Le nom Chicago vient de sikaakwa, un mot miami-illinois (il fut un temps où c’était une langue vivante) qui voulait dire… « oignon sauvage » et aussi « mouffette ». Pour ceux qui l’ignorent, la mouffette est un genre de putois. Bref, la troisième ville des Etats-Unis est en fait un énorme oignon ou un putois. Au choix.

2. Le Cap-Ferret

En gascon, le lieu de tournage des Petits mouchoirs veut dire « tête de ferrugineuse », apparemment en rapport avec l’eau très chargée en fer de sa nappe phréatique mais plus sûrement parce qu’on ne savait pas quoi dire et qu’on a décidé d’intituler la ville suite à une partie de kamoulox.

3. Dubaï

Dubaï est un dérivé du mot arabe dibba ; et dibba, et bah ça veut dire sauterelle. Et vous savez pourquoi ? Parce qu’avant que des mecs ne se mettent à construire plein de gratte-ciels et des piscines géantes, et bah y’avait un paquet de sauterelles dans le coin. C’est moins classe, pas vrai ?

4. Kuala Lumpur

La capitale de la Malaisie a un nom qui se traduit par « confluence boueuse ». Allez savoir si les Malais appellent également leurs toilettes comme ça.

5. Bordeaux

On aurait tendance à penser que Bordeaux s’appelle comme ça parce que la ville est située au bord de l’eau, et on aurait en partie raison.
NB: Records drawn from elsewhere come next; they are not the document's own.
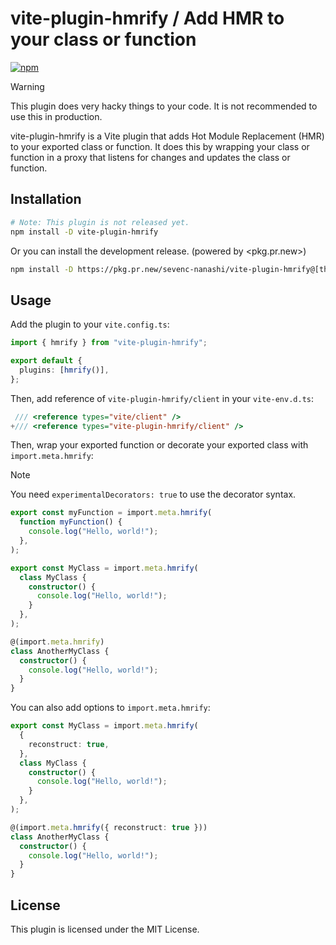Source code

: # vite-plugin-hmrify / Add HMR to your class or function

[![npm](https://img.shields.io/npm/v/vite-plugin-hmrify)](https://www.npmjs.com/package/vite-plugin-hmrify)

> [!WARNING]
> This plugin does very hacky things to your code. It is not recommended to use this in production.

vite-plugin-hmrify is a Vite plugin that adds Hot Module Replacement (HMR) to your exported class or function.
It does this by wrapping your class or function in a proxy that listens for changes and updates the class or function.

## Installation

```bash
# Note: This plugin is not released yet.
npm install -D vite-plugin-hmrify
```

Or you can install the development release. (powered by <pkg.pr.new>)

```bash
npm install -D https://pkg.pr.new/sevenc-nanashi/vite-plugin-hmrify@[the latest commit hash here]
```

## Usage

Add the plugin to your `vite.config.ts`:

```typescript
import { hmrify } from "vite-plugin-hmrify";

export default {
  plugins: [hmrify()],
};
```

Then, add reference of `vite-plugin-hmrify/client` in your `vite-env.d.ts`:

```typescript
 /// <reference types="vite/client" />
+/// <reference types="vite-plugin-hmrify/client" />
```

Then, wrap your exported function or decorate your exported class with `import.meta.hmrify`:

> [!NOTE]
> You need `experimentalDecorators: true` to use the decorator syntax.

```typescript
export const myFunction = import.meta.hmrify(
  function myFunction() {
    console.log("Hello, world!");
  },
);

export const MyClass = import.meta.hmrify(
  class MyClass {
    constructor() {
      console.log("Hello, world!");
    }
  },
);

@(import.meta.hmrify)
class AnotherMyClass {
  constructor() {
    console.log("Hello, world!");
  }
}
```

You can also add options to `import.meta.hmrify`:

```typescript
export const MyClass = import.meta.hmrify(
  {
    reconstruct: true,
  },
  class MyClass {
    constructor() {
      console.log("Hello, world!");
    }
  },
);

@(import.meta.hmrify({ reconstruct: true }))
class AnotherMyClass {
  constructor() {
    console.log("Hello, world!");
  }
}
```

## License

This plugin is licensed under the MIT License.
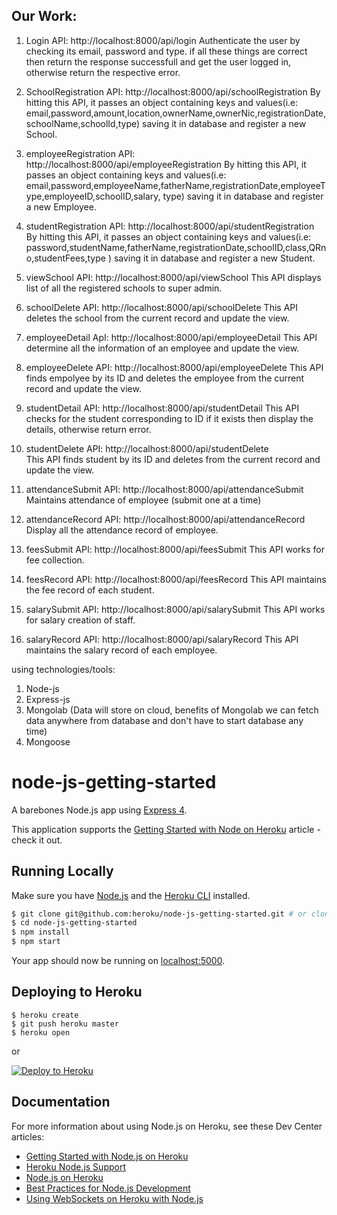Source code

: ## Our Work:

1) Login API: http://localhost:8000/api/login 
Authenticate the user by checking its email, password and type. if all these things are correct then return the response successfull and get the user logged in, otherwise return the respective error.

2) SchoolRegistration API: http://localhost:8000/api/schoolRegistration
By hitting this API, it passes an object containing keys and values(i.e: email,password,amount,location,ownerName,ownerNic,registrationDate,schoolName,schoolId,type) saving it in database and register a new School.

3) employeeRegistration API:  http://localhost:8000/api/employeeRegistration
By hitting this API, it passes an object containing keys and values(i.e: email,password,employeeName,fatherName,registrationDate,employeeType,employeeID,schoolID,salary, type) saving it in database and register a new Employee.

4) studentRegistration API: http://localhost:8000/api/studentRegistration
By hitting this API, it passes an object containing keys and values(i.e: password,studentName,fatherName,registrationDate,schoolID,class,QRno,studentFees,type ) saving it in database and register a new Student.

5) viewSchool API: http://localhost:8000/api/viewSchool
This API displays list of all the registered schools to super admin.

6) schoolDelete API: http://localhost:8000/api/schoolDelete
This API deletes the school from the current record and update the view.    

7) employeeDetail ApI:  http://localhost:8000/api/employeeDetail
This API determine all the information of an employee and update the view.

8) employeeDelete API:  http://localhost:8000/api/employeeDelete
This API finds empolyee by its ID and deletes the employee from the current record and update the view.      

9) studentDetail API:  http://localhost:8000/api/studentDetail
This API checks for the student corresponding to ID if it exists then display the details, otherwise return error.

10) studentDelete API: http://localhost:8000/api/studentDelete     
This API finds student by its ID and deletes from the current record and update the view.    

11) attendanceSubmit API: http://localhost:8000/api/attendanceSubmit     
Maintains attendance of employee (submit one at a time)     

12) attendanceRecord API: http://localhost:8000/api/attendanceRecord
Display all the attendance record of employee.

13) feesSubmit API:  http://localhost:8000/api/feesSubmit
This API works for fee collection.

14) feesRecord API:  http://localhost:8000/api/feesRecord
This API maintains the fee record of each student.

15) salarySubmit API: http://localhost:8000/api/salarySubmit
This API works for salary creation of staff.

16) salaryRecord API: http://localhost:8000/api/salaryRecord
This API maintains the salary record of each employee.
                                                                     

using technologies/tools:
1) Node-js
2) Express-js
3) Mongolab (Data will store on cloud, benefits of Mongolab we can fetch data anywhere from database and don't have to start database any time)
4) Mongoose


# node-js-getting-started

A barebones Node.js app using [Express 4](http://expressjs.com/).

This application supports the [Getting Started with Node on Heroku](https://devcenter.heroku.com/articles/getting-started-with-nodejs) article - check it out.

## Running Locally

Make sure you have [Node.js](http://nodejs.org/) and the [Heroku CLI](https://cli.heroku.com/) installed.

```sh
$ git clone git@github.com:heroku/node-js-getting-started.git # or clone your own fork
$ cd node-js-getting-started
$ npm install
$ npm start
```

Your app should now be running on [localhost:5000](http://localhost:5000/).

## Deploying to Heroku

```
$ heroku create
$ git push heroku master
$ heroku open
```
or

[![Deploy to Heroku](https://www.herokucdn.com/deploy/button.png)](https://heroku.com/deploy)

## Documentation

For more information about using Node.js on Heroku, see these Dev Center articles:

- [Getting Started with Node.js on Heroku](https://devcenter.heroku.com/articles/getting-started-with-nodejs)
- [Heroku Node.js Support](https://devcenter.heroku.com/articles/nodejs-support)
- [Node.js on Heroku](https://devcenter.heroku.com/categories/nodejs)
- [Best Practices for Node.js Development](https://devcenter.heroku.com/articles/node-best-practices)
- [Using WebSockets on Heroku with Node.js](https://devcenter.heroku.com/articles/node-websockets)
Mais à l’époque latine, Nordeaux s’appelait Burdigala et burdigala, ça voulait dire « la crique dans la boue ». Et ça se veut un petit Paris. Ha. Ha. Ha.

6. Cuzco

La capitale inca, devenue ville la plus touristique du Pérou et base de toute expédition digne de ce nom en direction du Machu Picchu a une origine assez ridicule. Cuzco, en quechua, signifie en gros « Le rocher du hibou », ce qui pourrait vaguement être poétique si ça n’avait pas aucun sens.

7. Abidjan

L’histoire est géniale. Dans les années 1750, des officiers français en repérage sur le territoire qui allaient devenir la Côté d’Ivoire croisent une jeune paysanne et lui demandent où ils sont. En français, bien sûr, hey ho, si tu parles pas français, t’es pas civilisé. Et la nana, qui ne parlait pas français, de répondre en dioula, le dialecte locale « min-tchan m’bidjan », soit « je viens d’aller couper des feuilles ». Comme les mecs ne comprennent rien, ils retiennent juste m’bidjan et nomment l’endroit comme ça. M’bidjan devient Abidjan et voili voilou.

8. Yaoundé

Même genre d’histoire : des troupes allemandes tombent sur des locaux au milieu de champs à la sortie de la forêt équatoriale et leur parlent pour savoir ce qu’ils fabriquent. Les mecs répondent qu’ils sont des « Mia Wondo », soit des semeurs d’arachide, mais les soldats ne comprennent rien et retiennent que « Yawondo » qui deviendra Yaoundé à la pratique.

9. Karthoum

Les théories sur la toponymie de Karthoum sont nombreuses et contradictoires. Parmi celles-ci, l’une pense que le nom de la ville viendrait de Hartoum, qui veut dire trompe d’éléphant en arabe. Confondre une ville et une trompe d’éléphant, faut le vouloir.

10. Prague

Là encore, la toponymie de la ville est discutée, mais il semblerait que le tchèque Praha, nom officiel de la ville, vienne de Prah, qui signifie desséché, hyper sec, invivable. Apparemment, finalement, on s’en accommodait.

Moi si je créais une ville, je l’appellerais TROPCOOLVILLE.